Thursday, 08 October 2015 20:35
LONDON: Sterling retreated from a two-week high against the dollar after minutes on Thursday from a meeting of the Bank of England’s rate-setting committee suggested policymakers were in no hurry to raise interest rates.
The nine-member Monetary Policy Committee voted 8-1 to keep rates at a record-low 0.5 percent month, as expected, and most saw a relatively soft outlook for inflation.
That dashed expectations amongst some investors who hoped the BoE would send a message it was not comfortable with their pricing on when rates would start to rise. Investors are currently factoring in the chance of the first rate hike in the last quarter of 2016.
“The minutes took a dovish tone, giving the impression that renewed concerns were on the table for inflation forecasts,” said Alex Lydall, senior currency trader at Foenix Partners, a firm which offers hedging solutions to UK companies.
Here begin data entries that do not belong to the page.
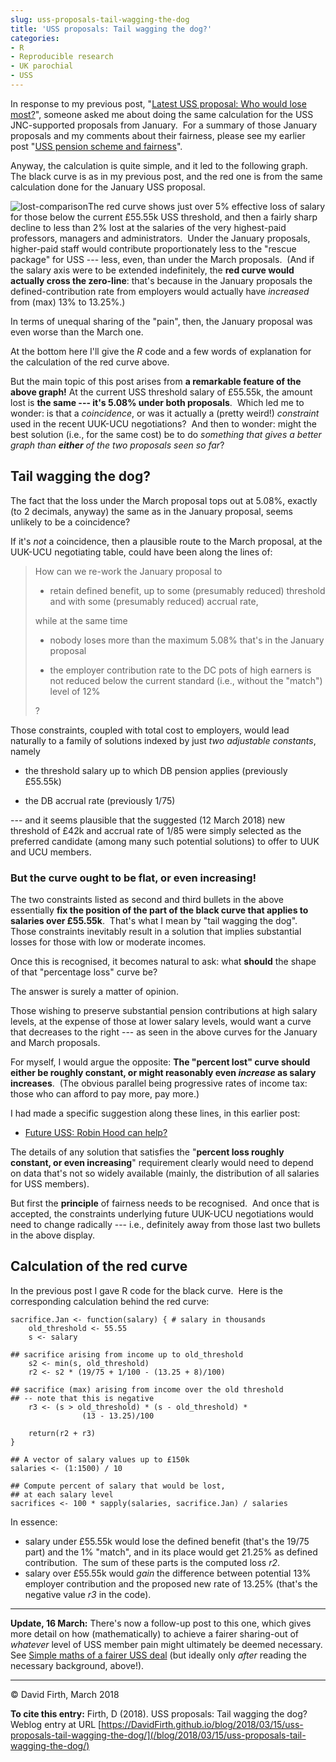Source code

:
```yaml
---
slug: uss-proposals-tail-wagging-the-dog
title: 'USS proposals: Tail wagging the dog?'
categories:
- R
- Reproducible research
- UK parochial
- USS
---
```


In response to my previous post, "[Latest USS proposal: Who would lose most?](/blog/2018/03/13/latest-uss-proposal-who-would-lose-most/)", someone asked me about doing the same calculation for the USS JNC-supported proposals from January.  For a summary of those January proposals and my comments about their fairness, please see my earlier post "[USS pension scheme and fairness](/blog/2018/02/26/uss-pension-scheme-and-fairness/)".

Anyway, the calculation is quite simple, and it led to the following graph.  The black curve is as in my previous post, and the red one is from the same calculation done for the January USS proposal.

![lost-comparison](/blog/assets/media/2018/03/lost-comparison.png)The red curve shows just over 5% effective loss of salary for those below the current £55.55k USS threshold, and then a fairly sharp decline to less than 2% lost at the salaries of the very highest-paid professors, managers and administrators.  Under the January proposals, higher-paid staff would contribute proportionately less to the "rescue package" for USS --- less, even, than under the March proposals.  (And if the salary axis were to be extended indefinitely, the **red curve would actually cross the zero-line**: that's because in the January proposals the defined-contribution rate from employers would actually have _increased_ from (max) 13% to 13.25%.)

In terms of unequal sharing of the "pain", then, the January proposal was even worse than the March one.

At the bottom here I'll give the _R_ code and a few words of explanation for the calculation of the red curve above.

But the main topic of this post arises from **a remarkable feature of the above graph!** At the current USS threshold salary of £55.55k, the amount lost is **the same --- it's 5.08% under both proposals**.  Which led me to wonder: is that a _coincidence_, or was it actually a (pretty weird!) _constraint_ used in the recent UUK-UCU negotiations?  And then to wonder: might the best solution (i.e., for the same cost) be to do _something that gives a better graph than **either** of the two proposals seen so far_?


## Tail wagging the dog?


The fact that the loss under the March proposal tops out at 5.08%, exactly (to 2 decimals, anyway) the same as in the January proposal, seems unlikely to be a coincidence?

If it's _not_ a coincidence, then a plausible route to the March proposal, at the UUK-UCU negotiating table, could have been along the lines of:


> How can we re-work the January proposal to
>   * retain defined benefit, up to some (presumably reduced) threshold and with some (presumably reduced) accrual rate,
>
> while at the same time
>
>   * nobody loses more than the maximum 5.08% that's in the January proposal
>
>   * the employer contribution rate to the DC pots of high earners is not reduced below the current standard (i.e., without the "match") level of 12%
>
> ?


Those constraints, coupled with total cost to employers, would lead naturally to a family of solutions indexed by just _two adjustable constants_, namely



	
  * the threshold salary up to which DB pension applies (previously £55.55k)

	
  * the DB accrual rate (previously 1/75)


--- and it seems plausible that the suggested (12 March 2018) new threshold of £42k and accrual rate of 1/85 were simply selected as the preferred candidate (among many such potential solutions) to offer to UUK and UCU members.


### But the curve ought to be flat, or even increasing!


The two constraints listed as second and third bullets in the above essentially **fix the position of the part of the black curve that applies to salaries over £55.55k**.  That's what I mean by "tail wagging the dog".  Those constraints inevitably result in a solution that implies substantial losses for those with low or moderate incomes.

Once this is recognised, it becomes natural to ask: what **should** the shape of that "percentage loss" curve be?

The answer is surely a matter of opinion.

Those wishing to preserve substantial pension contributions at high salary levels, at the expense of those at lower salary levels, would want a curve that decreases to the right --- as seen in the above curves for the January and March proposals.

For myself, I would argue the opposite: **The "percent lost" curve should either be roughly constant, or might reasonably even _increase_ as salary increases**.  (The obvious parallel being progressive rates of income tax: those who can afford to pay more, pay more.)

I had made a specific suggestion along these lines, in this earlier post:



	
  * [Future USS: Robin Hood can help?](/blog/2018/03/01/future-uss-robin-hood-can-help/)


The details of any solution that satisfies the "**percent loss roughly constant, or even increasing**" requirement clearly would need to depend on data that's not so widely available (mainly, the distribution of all salaries for USS members).

But first the **principle** of fairness needs to be recognised.  And once that is accepted, the constraints underlying future UUK-UCU negotiations would need to change radically --- i.e., definitely away from those last two bullets in the above display.


## Calculation of the red curve


In the previous post I gave R code for the black curve.  Here is the corresponding calculation behind the red curve:

    
    sacrifice.Jan <- function(salary) { # salary in thousands
        old_threshold <- 55.55
        s <- salary
    
    ## sacrifice arising from income up to old_threshold
        s2 <- min(s, old_threshold)
        r2 <- s2 * (19/75 + 1/100 - (13.25 + 8)/100)
    
    ## sacrifice (max) arising from income over the old threshold
    ## -- note that this is negative
        r3 <- (s > old_threshold) * (s - old_threshold) * 
                    (13 - 13.25)/100
    
        return(r2 + r3)
    }
    
    ## A vector of salary values up to £150k
    salaries <- (1:1500) / 10
    
    ## Compute percent of salary that would be lost, 
    ## at each salary level
    sacrifices <- 100 * sapply(salaries, sacrifice.Jan) / salaries


In essence:

* salary under £55.55k would lose the defined benefit (that's the 19/75 part) and the 1% "match", and in its place would get 21.25% as defined contribution.  The sum of these parts is the computed loss _r2_.
* salary over £55.55k would _gain_ the difference between potential 13% employer contribution and the proposed new rate of 13.25% (that's the negative value _r3_ in the code).

* * *

**Update, 16 March:** There's now a follow-up post to this one, which gives more detail on how (mathematically) to achieve a fairer sharing-out of _whatever_ level of USS member pain might ultimately be deemed necessary.  See [Simple maths of a fairer USS deal](/blog/2018/03/16/simple-maths-of-a-fairer-uss-deal/) (but ideally only _after_ reading the necessary background, above!).

* * *

© David Firth, March 2018

**To cite this entry:**
Firth, D (2018). USS proposals: Tail wagging the dog? Weblog entry at URL [https://DavidFirth.github.io/blog/2018/03/15/uss-proposals-tail-wagging-the-dog/](/blog/2018/03/15/uss-proposals-tail-wagging-the-dog/)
Sterling fell to $ 1.5270, down 0.3 percent on the day having traded at $ 1.5345 beforehand and down from a two-week high of $ 1.5373 hit earlier in the day. The euro traded 0.5 percent higher at 73.71 pence, having dealt at 73.605 before the minutes were released.
Sterling has been underpinned for most of this year by expectations the BoE was likely to follow the Federal Reserve in raising rates, but that view has been challenged given a global slowdown.
The minutes showed that while policymakers were relaxed about overseas developments, some thought the outlook for Britain was a bit weaker than in the BoE’s last set of quarterly forecasts in August.
Earlier this week, the International Monetary Fund cut its global growth forecasts for a second time this year on Tuesday, citing weak commodity prices and a slowdown in China. It also trimmed growth prospects for Britain, and expects the economy to grow at 2.5 percent in 2015 and 2.2 percent in 2016.
Still, the UK economy was doing much better than others with the labour market showing less slack and productivity rising.
And data on Wednesday showed a jump in industrial and manufacturing output in August.
“We would expect some sterling weakness in the short term, but the effects of the minutes should be limited,” said Richard Cochinos, currency strategist at Citi.
“Sterling will be increasingly sensitive to inflation surprises, but we retain our medium term view of euro heading lower against the pound in October.”